Time Compression and Expansion
Data ﬁles such as computer programs are simply lists of instructions and have no natural time axis. In contrast, audio and video data are sampled at a ﬁxed rate and need to be presented to the viewer at the same rate. In audiovisual systems the audio also needs to be synchronized to the video. Continuous bit streams at a ﬁxed bit rate are difﬁcult for generic data recording and transmission systems to handle. Such systems mostly work on blocks of data that can be addressed and/or routed individually. The bit rate may be ﬁxed at the design stage at a value that may be too low or too high for the audio or video data to be handled.

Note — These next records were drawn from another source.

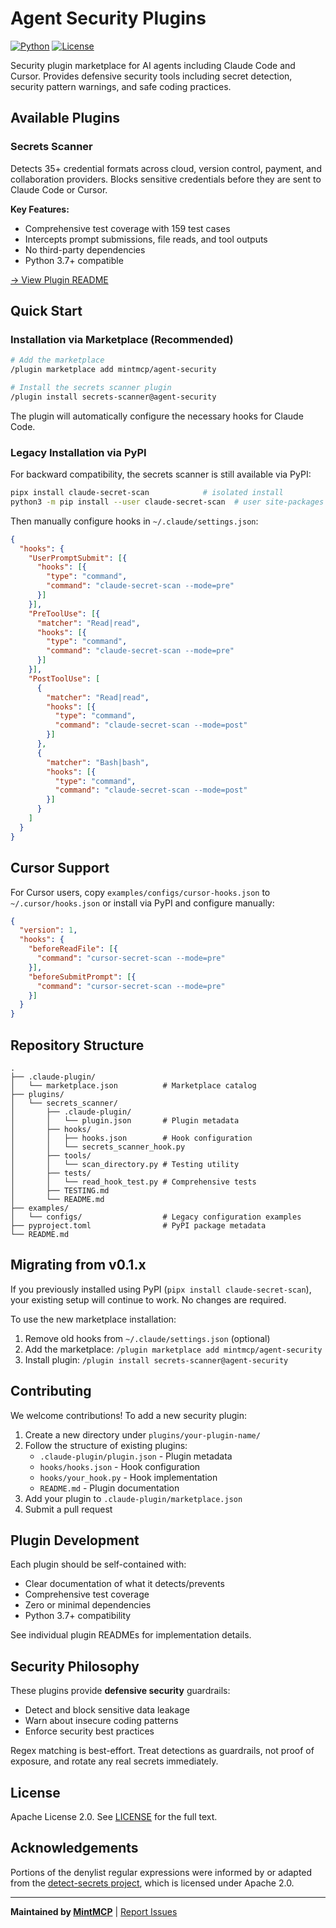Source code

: # Agent Security Plugins

[![Python](https://img.shields.io/badge/python-3.7+-blue)]() [![License](https://img.shields.io/badge/license-Apache%202.0-blue)]()

Security plugin marketplace for AI agents including Claude Code and Cursor. Provides defensive security tools including secret detection, security pattern warnings, and safe coding practices.

## Available Plugins

### Secrets Scanner

Detects 35+ credential formats across cloud, version control, payment, and collaboration providers. Blocks sensitive credentials before they are sent to Claude Code or Cursor.

**Key Features:**
- Comprehensive test coverage with 159 test cases
- Intercepts prompt submissions, file reads, and tool outputs
- No third-party dependencies
- Python 3.7+ compatible

[→ View Plugin README](./plugins/secrets_scanner/README.md)

## Quick Start

### Installation via Marketplace (Recommended)

```bash
# Add the marketplace
/plugin marketplace add mintmcp/agent-security

# Install the secrets scanner plugin
/plugin install secrets-scanner@agent-security
```

The plugin will automatically configure the necessary hooks for Claude Code.

### Legacy Installation via PyPI

For backward compatibility, the secrets scanner is still available via PyPI:

```bash
pipx install claude-secret-scan            # isolated install
python3 -m pip install --user claude-secret-scan  # user site-packages
```

Then manually configure hooks in `~/.claude/settings.json`:

```json
{
  "hooks": {
    "UserPromptSubmit": [{
      "hooks": [{
        "type": "command",
        "command": "claude-secret-scan --mode=pre"
      }]
    }],
    "PreToolUse": [{
      "matcher": "Read|read",
      "hooks": [{
        "type": "command",
        "command": "claude-secret-scan --mode=pre"
      }]
    }],
    "PostToolUse": [
      {
        "matcher": "Read|read",
        "hooks": [{
          "type": "command",
          "command": "claude-secret-scan --mode=post"
        }]
      },
      {
        "matcher": "Bash|bash",
        "hooks": [{
          "type": "command",
          "command": "claude-secret-scan --mode=post"
        }]
      }
    ]
  }
}
```

## Cursor Support

For Cursor users, copy `examples/configs/cursor-hooks.json` to `~/.cursor/hooks.json` or install via PyPI and configure manually:

```json
{
  "version": 1,
  "hooks": {
    "beforeReadFile": [{
      "command": "cursor-secret-scan --mode=pre"
    }],
    "beforeSubmitPrompt": [{
      "command": "cursor-secret-scan --mode=pre"
    }]
  }
}
```

## Repository Structure

```
.
├── .claude-plugin/
│   └── marketplace.json          # Marketplace catalog
├── plugins/
│   └── secrets_scanner/
│       ├── .claude-plugin/
│       │   └── plugin.json       # Plugin metadata
│       ├── hooks/
│       │   ├── hooks.json        # Hook configuration
│       │   └── secrets_scanner_hook.py
│       ├── tools/
│       │   └── scan_directory.py # Testing utility
│       ├── tests/
│       │   └── read_hook_test.py # Comprehensive tests
│       ├── TESTING.md
│       └── README.md
├── examples/
│   └── configs/                  # Legacy configuration examples
├── pyproject.toml                # PyPI package metadata
└── README.md
```

## Migrating from v0.1.x

If you previously installed using PyPI (`pipx install claude-secret-scan`), your existing setup will continue to work. No changes are required.

To use the new marketplace installation:
1. Remove old hooks from `~/.claude/settings.json` (optional)
2. Add the marketplace: `/plugin marketplace add mintmcp/agent-security`
3. Install plugin: `/plugin install secrets-scanner@agent-security`

## Contributing

We welcome contributions! To add a new security plugin:

1. Create a new directory under `plugins/your-plugin-name/`
2. Follow the structure of existing plugins:
   - `.claude-plugin/plugin.json` - Plugin metadata
   - `hooks/hooks.json` - Hook configuration
   - `hooks/your_hook.py` - Hook implementation
   - `README.md` - Plugin documentation
3. Add your plugin to `.claude-plugin/marketplace.json`
4. Submit a pull request

## Plugin Development

Each plugin should be self-contained with:
- Clear documentation of what it detects/prevents
- Comprehensive test coverage
- Zero or minimal dependencies
- Python 3.7+ compatibility

See individual plugin READMEs for implementation details.

## Security Philosophy

These plugins provide **defensive security** guardrails:
- Detect and block sensitive data leakage
- Warn about insecure coding patterns
- Enforce security best practices

Regex matching is best-effort. Treat detections as guardrails, not proof of exposure, and rotate any real secrets immediately.

## License

Apache License 2.0. See [LICENSE](./LICENSE) for the full text.

## Acknowledgements

Portions of the denylist regular expressions were informed by or adapted from the [detect-secrets project](https://github.com/Yelp/detect-secrets), which is licensed under Apache 2.0.

---

**Maintained by [MintMCP](https://mintmcp.com)** | [Report Issues](https://github.com/mintmcp/agent-security/issues)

The solution is to use time compression or expansion. Figure 14.10 shows a RAM that is addressed by binary counters that periodically overﬂow to zero and start counting again, giving the RAM a ring structure. If write and read addresses increment at the same speed, the RAM becomes a ﬁxed data delay as the addresses retain a ﬁxed relationship. However, if the read address clock runs at a higher frequency but in bursts, output data are assembled into blocks with spaces in between. Data are now time compressed.

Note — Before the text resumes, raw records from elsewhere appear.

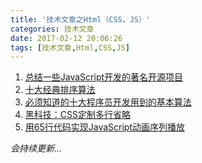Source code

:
 ```yaml
---
title: '技术文章之Html（CSS，JS）'
categories: 技术文章
date: 2017-02-12 20:06:26
tags: [技术文章,Html,CSS,JS]
---
```


<!-- more -->
1. [总结一些JavaScript开发的著名开源项目](http://www.ctolib.com/topics-107352.html)
2. [十大经典排序算法](https://github.com/hustcc/JS-Sorting-Algorithm)
3. [必须知道的十大程序员开发用到的基本算法](http://mp.weixin.qq.com/s/CuIvDjUsZ_2Xvr-WYRsqzw)
4. [黑科技：CSS定制多行省略](https://segmentfault.com/a/1190000008649988?utm_source=weekly&utm_medium=email&utm_campaign=email_weekly)
5. [用65行代码实现JavaScript动画序列播放](https://www.h5jun.com/post/sixty-lines-of-code-animation.html)





*会持续更新...*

Instead of being an unbroken stream, which is difﬁcult to handle, data are in blocks with convenient pauses in between them. Numerous processes can take place in these pauses. A hard disk might move its heads to another track. In all types of recording and
transmission, the time compression of the samples allows time for synchronizing patterns, subcode, and error-correction words to be inserted.
Subsequently, any time compression can be reversed by time expansion. This requires a second RAM identical to the one shown. Data are written into the RAM in bursts, but read out at the standard sampling rate to restore a continuous bit stream. In a recorder, the time-expansion stage can be combined with the time base correction stage so that speed variations in the medium can be eliminated at the same time. The use of time compression is universal in digital recording and is widely used in transmission. In general the instantaneous data rate in the channel is not the same as the original rate, although clearly the average rate must be the same.
Where the bit rate of the communication path is inadequate, transmission is still possible, but not in real time. Figure 14.11 shows that data to be transmitted will have to be written in real time on a storage device such as a disk drive, and the drive will then transfer data at whatever rate is possible to another drive at the receiver. When the transmission is complete, the second drive can then provide data at the correct bit rate.
In the case where the available bit rate is higher than the correct data rate, the same conﬁguration can be used to copy an audio data ﬁle faster than in real time. Another application of time compression is to allow several streams of data to be carried along the same channel in a technique known as multiplexing. Figure 14.12 shows some examples.
In Figure 14.12(a), multiplexing allows audio and video data to be recorded on the same heads in a digital video recorder such as DVC. In Figure 14.12(b), several radio or television channels are multiplexed into one MPEG transport stream.